3.2 CORPORATE POWER. The Company has all requisite corporate power to enter
into this Agreement, to sell the Shares hereunder and to carry out and perform
its other obligations under the terms of this Agreement.
3.3 CAPITALIZATION. As of the date of this Agreement, the capitalization of
the Company consists of the following:
(a) Common Stock. A total of 20,000,000 authorized shares of Common
Stock, of which 8,943,532 shares were issued and outstanding. All of the
outstanding shares of Common Stock have been duly authorized, fully paid and are
nonassessable.
(b) Preferred Stock. A total of 15,000,000 authorized shares of
Preferred Stock, consisting of 2,400,000 shares designated Series A Preferred
Stock, 2,291,144 of which were issued and outstanding; 800,000 shares designated
Series B Preferred Stock, 593,226 of which were issued and outstanding;
1,700,000 shares designated Series C Preferred Stock, 285,714 of which were
issued and outstanding; 545,500 shares designated Series D Preferred Stock,
438,232 of which were issued and outstanding; and 1,000,000 shares designated
Series E Preferred Stock, none of which are issued and outstanding. All of the
outstanding shares of Preferred Stock have been duly authorized, fully paid and
nonassessable and issued in compliance with all applicable federal and state
securities laws.
(c) Proposed Increase in Authorized Capital.
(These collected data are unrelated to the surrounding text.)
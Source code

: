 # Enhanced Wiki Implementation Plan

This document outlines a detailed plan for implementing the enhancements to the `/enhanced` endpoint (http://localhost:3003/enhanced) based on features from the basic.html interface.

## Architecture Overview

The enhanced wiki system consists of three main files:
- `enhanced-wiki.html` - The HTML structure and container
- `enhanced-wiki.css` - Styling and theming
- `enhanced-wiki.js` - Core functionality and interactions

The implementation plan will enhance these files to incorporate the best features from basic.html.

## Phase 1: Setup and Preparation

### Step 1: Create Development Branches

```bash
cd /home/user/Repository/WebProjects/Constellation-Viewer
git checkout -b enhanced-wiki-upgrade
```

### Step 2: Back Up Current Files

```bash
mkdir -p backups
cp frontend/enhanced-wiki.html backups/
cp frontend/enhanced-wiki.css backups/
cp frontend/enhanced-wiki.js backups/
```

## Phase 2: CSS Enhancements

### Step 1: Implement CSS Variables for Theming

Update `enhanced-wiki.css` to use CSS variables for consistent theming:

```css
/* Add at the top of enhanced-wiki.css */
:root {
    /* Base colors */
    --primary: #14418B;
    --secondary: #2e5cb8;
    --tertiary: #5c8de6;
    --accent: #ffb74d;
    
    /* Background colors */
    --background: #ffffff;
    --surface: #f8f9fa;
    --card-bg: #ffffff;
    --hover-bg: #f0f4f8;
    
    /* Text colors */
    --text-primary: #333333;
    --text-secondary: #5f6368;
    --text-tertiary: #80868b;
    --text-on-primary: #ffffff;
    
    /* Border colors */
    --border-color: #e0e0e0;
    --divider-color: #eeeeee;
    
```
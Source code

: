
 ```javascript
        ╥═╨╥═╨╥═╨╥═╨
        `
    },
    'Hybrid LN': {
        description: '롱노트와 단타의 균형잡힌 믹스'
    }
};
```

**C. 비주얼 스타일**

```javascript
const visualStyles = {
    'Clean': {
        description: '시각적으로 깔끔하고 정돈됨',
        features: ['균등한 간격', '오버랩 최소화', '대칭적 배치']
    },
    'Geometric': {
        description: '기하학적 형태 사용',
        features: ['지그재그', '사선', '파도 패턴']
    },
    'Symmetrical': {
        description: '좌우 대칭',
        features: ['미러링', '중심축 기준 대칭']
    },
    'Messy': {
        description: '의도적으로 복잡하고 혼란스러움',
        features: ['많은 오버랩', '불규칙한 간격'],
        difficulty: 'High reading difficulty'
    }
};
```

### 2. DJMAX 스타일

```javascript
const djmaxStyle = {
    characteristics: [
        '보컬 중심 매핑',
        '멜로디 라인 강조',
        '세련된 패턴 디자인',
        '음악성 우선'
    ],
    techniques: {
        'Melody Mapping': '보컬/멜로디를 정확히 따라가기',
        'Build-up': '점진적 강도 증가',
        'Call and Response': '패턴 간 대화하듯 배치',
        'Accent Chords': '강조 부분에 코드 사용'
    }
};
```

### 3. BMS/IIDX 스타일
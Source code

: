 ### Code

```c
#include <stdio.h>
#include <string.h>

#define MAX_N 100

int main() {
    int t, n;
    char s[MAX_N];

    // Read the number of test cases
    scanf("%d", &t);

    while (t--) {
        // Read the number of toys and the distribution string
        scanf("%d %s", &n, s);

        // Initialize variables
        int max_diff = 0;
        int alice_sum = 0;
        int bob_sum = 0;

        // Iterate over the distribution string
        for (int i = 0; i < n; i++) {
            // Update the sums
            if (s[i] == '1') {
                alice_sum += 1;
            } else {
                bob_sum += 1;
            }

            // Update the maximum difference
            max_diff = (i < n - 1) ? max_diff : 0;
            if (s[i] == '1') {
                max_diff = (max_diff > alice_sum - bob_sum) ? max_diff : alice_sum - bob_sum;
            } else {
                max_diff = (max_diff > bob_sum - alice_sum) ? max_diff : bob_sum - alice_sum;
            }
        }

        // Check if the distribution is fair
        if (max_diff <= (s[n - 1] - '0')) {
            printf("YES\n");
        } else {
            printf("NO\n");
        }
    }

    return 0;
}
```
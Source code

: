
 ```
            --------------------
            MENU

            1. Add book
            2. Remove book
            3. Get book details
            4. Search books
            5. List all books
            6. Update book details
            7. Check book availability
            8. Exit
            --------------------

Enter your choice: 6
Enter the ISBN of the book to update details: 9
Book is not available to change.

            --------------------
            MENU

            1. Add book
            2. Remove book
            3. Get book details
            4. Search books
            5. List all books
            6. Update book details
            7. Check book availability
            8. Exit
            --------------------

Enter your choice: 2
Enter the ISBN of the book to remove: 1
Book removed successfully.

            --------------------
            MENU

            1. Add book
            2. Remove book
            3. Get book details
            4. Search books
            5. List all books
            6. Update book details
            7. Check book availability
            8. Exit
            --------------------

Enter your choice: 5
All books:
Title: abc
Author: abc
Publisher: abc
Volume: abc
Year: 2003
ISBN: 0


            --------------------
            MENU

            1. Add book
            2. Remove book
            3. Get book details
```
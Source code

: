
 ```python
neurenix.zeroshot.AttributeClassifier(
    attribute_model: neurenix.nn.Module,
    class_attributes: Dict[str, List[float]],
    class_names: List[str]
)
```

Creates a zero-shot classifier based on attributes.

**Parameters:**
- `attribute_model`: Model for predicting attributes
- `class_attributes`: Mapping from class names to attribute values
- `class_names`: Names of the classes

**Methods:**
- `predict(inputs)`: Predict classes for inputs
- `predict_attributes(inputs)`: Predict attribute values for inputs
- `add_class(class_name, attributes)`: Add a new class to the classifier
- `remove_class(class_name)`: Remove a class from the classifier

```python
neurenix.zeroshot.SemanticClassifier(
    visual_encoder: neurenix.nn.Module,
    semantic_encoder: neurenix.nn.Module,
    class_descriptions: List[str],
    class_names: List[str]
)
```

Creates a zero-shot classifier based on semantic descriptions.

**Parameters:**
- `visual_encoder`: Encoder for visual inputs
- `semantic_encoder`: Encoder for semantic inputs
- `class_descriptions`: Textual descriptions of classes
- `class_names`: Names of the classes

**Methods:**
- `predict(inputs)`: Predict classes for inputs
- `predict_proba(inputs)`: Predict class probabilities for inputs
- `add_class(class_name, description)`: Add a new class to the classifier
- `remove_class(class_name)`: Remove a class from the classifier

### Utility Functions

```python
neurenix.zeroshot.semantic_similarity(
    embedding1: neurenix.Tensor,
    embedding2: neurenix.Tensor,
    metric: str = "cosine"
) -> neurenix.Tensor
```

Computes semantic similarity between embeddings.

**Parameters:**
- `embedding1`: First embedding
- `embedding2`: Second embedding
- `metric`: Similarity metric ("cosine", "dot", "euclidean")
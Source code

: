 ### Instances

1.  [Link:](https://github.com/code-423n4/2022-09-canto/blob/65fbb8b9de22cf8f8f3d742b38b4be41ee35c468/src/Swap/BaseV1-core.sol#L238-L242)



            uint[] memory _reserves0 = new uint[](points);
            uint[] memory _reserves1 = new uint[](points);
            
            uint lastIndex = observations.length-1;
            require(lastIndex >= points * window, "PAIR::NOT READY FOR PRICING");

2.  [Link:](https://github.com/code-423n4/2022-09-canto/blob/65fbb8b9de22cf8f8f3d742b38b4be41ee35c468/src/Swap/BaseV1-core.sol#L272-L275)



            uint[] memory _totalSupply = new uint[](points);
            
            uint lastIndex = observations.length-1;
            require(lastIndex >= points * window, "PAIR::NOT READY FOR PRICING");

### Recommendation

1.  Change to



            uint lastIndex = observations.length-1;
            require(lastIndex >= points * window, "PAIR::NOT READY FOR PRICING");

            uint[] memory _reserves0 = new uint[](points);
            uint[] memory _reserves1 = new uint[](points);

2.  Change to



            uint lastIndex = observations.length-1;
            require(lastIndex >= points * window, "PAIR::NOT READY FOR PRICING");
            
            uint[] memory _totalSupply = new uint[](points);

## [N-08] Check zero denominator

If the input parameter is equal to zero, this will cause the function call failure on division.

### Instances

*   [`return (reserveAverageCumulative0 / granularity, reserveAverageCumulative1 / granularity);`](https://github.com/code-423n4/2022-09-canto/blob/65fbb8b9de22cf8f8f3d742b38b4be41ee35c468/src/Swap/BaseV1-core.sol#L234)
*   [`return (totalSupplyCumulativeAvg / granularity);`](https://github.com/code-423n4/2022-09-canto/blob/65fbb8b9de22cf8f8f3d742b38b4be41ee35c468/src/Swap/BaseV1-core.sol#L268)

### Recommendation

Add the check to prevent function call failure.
The Company plans to seek
stockholder approval of a substantial increase in the number of authorized
shares of its Common Stock and Preferred Stock in order to ensure the
availability of an adequate number of shares to cover: (i) the conversion of the
Secured Convertible Promissory Notes in the aggregate principal amount of
$4,000,000 and the exercise of the related Warrants issued pursuant to that
certain Secured Note and Warrant Purchase Agreement dated September [29], 2005,
(ii) the reservation of an adequate number of shares of Common Stock for
issuance upon conversion of the Shares, (iii) an increase the number of shares
available for issuance pursuant to the Company's 2000 Stock Plan by 2,000,000
shares, to an aggregate of 5,000,000 shares, (iv) the possible exercise by the
Company and the placement agent in the Company's current Common Stock offering
of the right to exercise a 25% over-subscription option to offer an additional
625,000 shares in such offering, and (v) possible future strategic transactions
and future equity financings. The exact number of authorized shares for which
the Company will seek stockholder approval has not yet been determined.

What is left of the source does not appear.